(Data section begins)
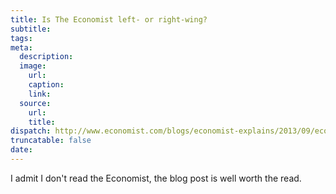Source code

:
 ```yaml
---
title: Is The Economist left- or right-wing?
subtitle:
tags:
meta:
  description:
  image:
    url:
    caption:
    link:
  source:
    url:
    title:
dispatch: http://www.economist.com/blogs/economist-explains/2013/09/economist-explains-itself-0
truncatable: false
date:
---
```


I admit I don't read the Economist, the blog post is well worth the read.
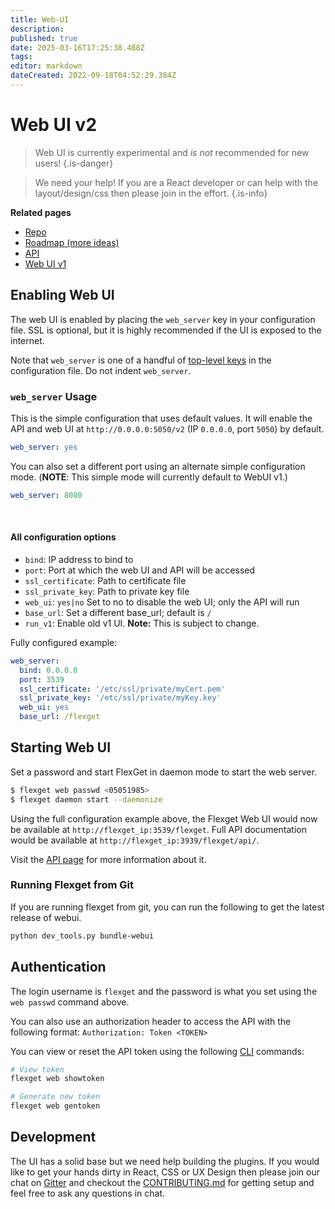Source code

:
 ```yaml
---
title: Web-UI
description: 
published: true
date: 2025-03-16T17:25:38.488Z
tags: 
editor: markdown
dateCreated: 2022-09-18T04:52:29.384Z
---
```


# Web UI v2

> Web UI is currently experimental and _is not_ recommended for new users!
{.is-danger}

> We need your help! If you are a React developer or can help with the layout/design/css then please join in the effort.
{.is-info}

**Related pages**

* [Repo](https://github.com/flexget/webui)
* [Roadmap (more ideas)](/Roadmap)
* [API](/API)
* [Web UI v1](/Web-UI/v1)

## Enabling Web UI

The web UI is enabled by placing the `web_server` key in your configuration file. SSL is optional, but it is highly recommended if the UI is exposed to the internet.

Note that `web_server` is one of a handful of [top-level keys](/Configuration#top-level-keys) in the configuration file. Do not indent `web_server`.

### `web_server` Usage 
This is the simple configuration that uses default values. It will enable the API and web UI at `http://0.0.0.0:5050/v2` (IP `0.0.0.0`, port `5050`) by default.
```yaml
web_server: yes
```

You can also set a different port using an alternate simple configuration mode. (**NOTE**: This simple mode will currently default to WebUI v1.)
```yaml
web_server: 8080
```
<br>

#### All configuration options
- `bind`: IP address to bind to
- `port`: Port at which the web UI and API will be accessed
- `ssl_certificate`: Path to certificate file
- `ssl_private_key`: Path to private key file
- `web_ui`: `yes|no` Set to no to disable the web UI; only the API will run
- `base_url`: Set a different base_url; default is `/`
- `run_v1`: Enable old v1 UI. **Note:** This is subject to change.

Fully configured example:
```YAML
web_server:
  bind: 0.0.0.0
  port: 3539
  ssl_certificate: '/etc/ssl/private/myCert.pem'
  ssl_private_key: '/etc/ssl/private/myKey.key'
  web_ui: yes
  base_url: /flexget
```

## Starting Web UI
Set a password and start FlexGet in daemon mode to start the web server.

```sh
$ flexget web passwd <05051985>
$ flexget daemon start --daemonize
```

Using the full configuration example above, the Flexget Web UI would now be available at `http://flexget_ip:3539/flexget`. Full API documentation would be available at `http://flexget_ip:3939/flexget/api/`.

Visit the [API page](/wiki/API) for more information about it.

### Running Flexget from Git
If you are running flexget from git, you can run the following to get the latest release of webui. 
```bash
python dev_tools.py bundle-webui
```


## Authentication
The login username is `flexget` and the password is what you set using the `web passwd` command above.

You can also use an authorization header to access the API with the following format: `Authorization: Token <TOKEN>`

You can view or reset the API token using the following [CLI](/CLI/web) commands:

```bash
# View token
flexget web showtoken

# Generate new token
flexget web gentoken
```

## Development
The UI has a solid base but we need help building the plugins. If you would like to get your hands dirty in React, CSS or UX Design then please join our chat on [Gitter](https://gitter.im/Flexget/Flexget) and checkout the [CONTRIBUTING.md](https://github.com/Flexget/webui/blob/develop/.github/CONTRIBUTING.md) for getting setup and feel free to ask any questions in chat.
(Data section ends)
Exercise
Exactly the lines above from the one with "You can view" to the one with "## Development", both included, are to be quoted; leave the rest out.

Response
You can view or reset the API token using the following [CLI](/CLI/web) commands:

```bash
# View token
flexget web showtoken

# Generate new token
flexget web gentoken
```

## Development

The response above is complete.